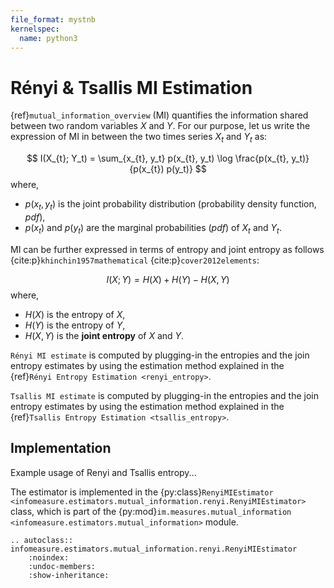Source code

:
 ```yaml
---
file_format: mystnb
kernelspec:
  name: python3
---
```


# Rényi & Tsallis MI Estimation
{ref}`mutual_information_overview` (MI) quantifies the information shared between two random variables $X$ and $Y$. For our purpose, let us write the expression of MI in between the two times series  $X_t$ and $Y_t$ as:

$$
I(X_{t}; Y_t) = \sum_{x_{t}, y_t} p(x_{t}, y_t) \log \frac{p(x_{t}, y_t)}{p(x_{t}) p(y_t)}
$$
where,
- $p(x_t,y_t)$ is the joint probability distribution (probability density function, _pdf_),
- $p(x_t)$ and  $p(y_t)$ are the marginal probabilities (_pdf_) of $X_t$ and $Y_t$.

MI can be further expressed in terms of entropy and joint entropy as follows {cite:p}`khinchin1957mathematical` {cite:p}`cover2012elements`:

$$
I(X; Y) = H(X) + H(Y) - H(X, Y)
$$
where,
- $H(X)$ is the entropy of $X$,
- $H(Y)$ is the entropy of $Y$,
- $H(X, Y)$ is the **joint entropy** of $X$ and $Y$.

``Rényi MI estimate`` is computed by plugging-in the entropies and the join entropy estimates by using the estimation method explained in the {ref}`Rényi Entropy Estimation <renyi_entropy>`.

``Tsallis MI estimate``  is computed by plugging-in the entropies and the join entropy estimates by using the estimation method explained in the {ref}`Tsallis Entropy Estimation <tsallis_entropy>`.


## Implementation
Example usage of Renyi and Tsallis entropy...

The estimator is implemented in the {py:class}`RenyiMIEstimator <infomeasure.estimators.mutual_information.renyi.RenyiMIEstimator>` class,
which is part of the {py:mod}`im.measures.mutual_information <infomeasure.estimators.mutual_information>` module.

```{eval-rst}
.. autoclass:: infomeasure.estimators.mutual_information.renyi.RenyiMIEstimator
    :noindex:
    :undoc-members:
    :show-inheritance:
```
- - -
The task calls for duplicating the data exactly, with no images kept.

Source code

:
 ```yaml
---
file_format: mystnb
kernelspec:
  name: python3
---
```


# Rényi & Tsallis MI Estimation
{ref}`mutual_information_overview` (MI) quantifies the information shared between two random variables $X$ and $Y$. For our purpose, let us write the expression of MI in between the two times series  $X_t$ and $Y_t$ as:

$$
I(X_{t}; Y_t) = \sum_{x_{t}, y_t} p(x_{t}, y_t) \log \frac{p(x_{t}, y_t)}{p(x_{t}) p(y_t)}
$$
where,
- $p(x_t,y_t)$ is the joint probability distribution (probability density function, _pdf_),
- $p(x_t)$ and  $p(y_t)$ are the marginal probabilities (_pdf_) of $X_t$ and $Y_t$.

MI can be further expressed in terms of entropy and joint entropy as follows {cite:p}`khinchin1957mathematical` {cite:p}`cover2012elements`:

$$
I(X; Y) = H(X) + H(Y) - H(X, Y)
$$
where,
- $H(X)$ is the entropy of $X$,
- $H(Y)$ is the entropy of $Y$,
- $H(X, Y)$ is the **joint entropy** of $X$ and $Y$.

``Rényi MI estimate`` is computed by plugging-in the entropies and the join entropy estimates by using the estimation method explained in the {ref}`Rényi Entropy Estimation <renyi_entropy>`.

``Tsallis MI estimate``  is computed by plugging-in the entropies and the join entropy estimates by using the estimation method explained in the {ref}`Tsallis Entropy Estimation <tsallis_entropy>`.


## Implementation
Example usage of Renyi and Tsallis entropy...

The estimator is implemented in the {py:class}`RenyiMIEstimator <infomeasure.estimators.mutual_information.renyi.RenyiMIEstimator>` class,
which is part of the {py:mod}`im.measures.mutual_information <infomeasure.estimators.mutual_information>` module.

```{eval-rst}
.. autoclass:: infomeasure.estimators.mutual_information.renyi.RenyiMIEstimator
    :noindex:
    :undoc-members:
    :show-inheritance:
```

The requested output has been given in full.